Your task | Look through the lines below for the word "status", and copy every line that has it.

Records from a data collection:

----------

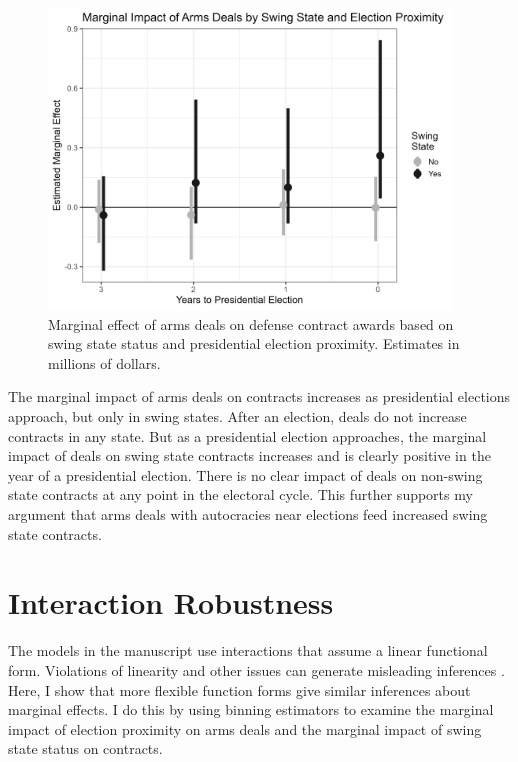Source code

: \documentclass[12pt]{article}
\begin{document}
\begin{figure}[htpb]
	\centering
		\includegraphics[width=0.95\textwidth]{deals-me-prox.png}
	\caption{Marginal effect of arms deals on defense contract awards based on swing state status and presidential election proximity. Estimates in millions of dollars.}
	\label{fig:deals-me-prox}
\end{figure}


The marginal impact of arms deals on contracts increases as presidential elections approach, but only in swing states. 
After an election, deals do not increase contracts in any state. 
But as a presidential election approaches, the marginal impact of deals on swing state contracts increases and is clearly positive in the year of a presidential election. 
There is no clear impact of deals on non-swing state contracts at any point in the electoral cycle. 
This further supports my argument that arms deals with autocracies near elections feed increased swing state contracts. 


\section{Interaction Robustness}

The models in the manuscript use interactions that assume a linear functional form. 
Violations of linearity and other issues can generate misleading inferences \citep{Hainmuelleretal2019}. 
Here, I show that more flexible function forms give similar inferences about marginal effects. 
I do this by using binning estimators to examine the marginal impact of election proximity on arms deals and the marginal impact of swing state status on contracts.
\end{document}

----------

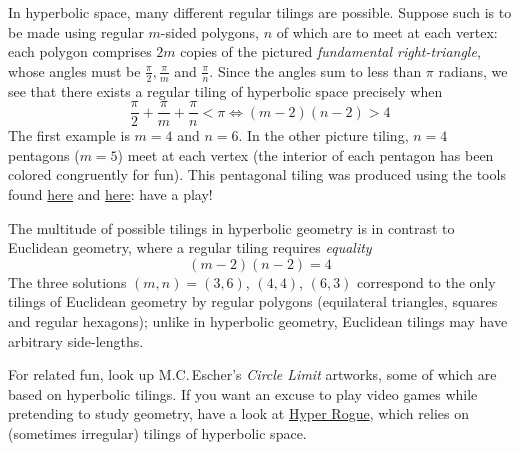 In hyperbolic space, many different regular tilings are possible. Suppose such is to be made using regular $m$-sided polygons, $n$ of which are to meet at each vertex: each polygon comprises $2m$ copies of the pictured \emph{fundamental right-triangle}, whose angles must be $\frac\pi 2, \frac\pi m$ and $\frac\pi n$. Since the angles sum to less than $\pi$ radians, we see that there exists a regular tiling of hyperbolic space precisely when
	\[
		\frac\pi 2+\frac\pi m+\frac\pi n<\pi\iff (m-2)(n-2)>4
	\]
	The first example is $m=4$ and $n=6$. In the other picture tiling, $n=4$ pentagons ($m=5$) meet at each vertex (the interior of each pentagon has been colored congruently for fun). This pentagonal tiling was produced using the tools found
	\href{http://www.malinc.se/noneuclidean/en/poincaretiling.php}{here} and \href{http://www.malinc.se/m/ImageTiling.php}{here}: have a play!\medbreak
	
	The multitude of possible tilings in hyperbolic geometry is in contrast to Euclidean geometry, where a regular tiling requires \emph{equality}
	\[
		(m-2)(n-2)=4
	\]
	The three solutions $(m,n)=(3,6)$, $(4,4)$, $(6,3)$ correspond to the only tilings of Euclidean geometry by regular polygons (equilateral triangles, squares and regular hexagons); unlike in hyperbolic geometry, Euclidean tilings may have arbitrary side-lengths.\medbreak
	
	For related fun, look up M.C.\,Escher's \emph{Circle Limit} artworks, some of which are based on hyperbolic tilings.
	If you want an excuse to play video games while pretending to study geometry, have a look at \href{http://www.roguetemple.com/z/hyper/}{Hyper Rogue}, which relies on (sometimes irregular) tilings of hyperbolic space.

----------

Response below |
	\caption{Marginal effect of arms deals on defense contract awards based on swing state status and presidential election proximity. Estimates in millions of dollars.}
I do this by using binning estimators to examine the marginal impact of election proximity on arms deals and the marginal impact of swing state status on contracts.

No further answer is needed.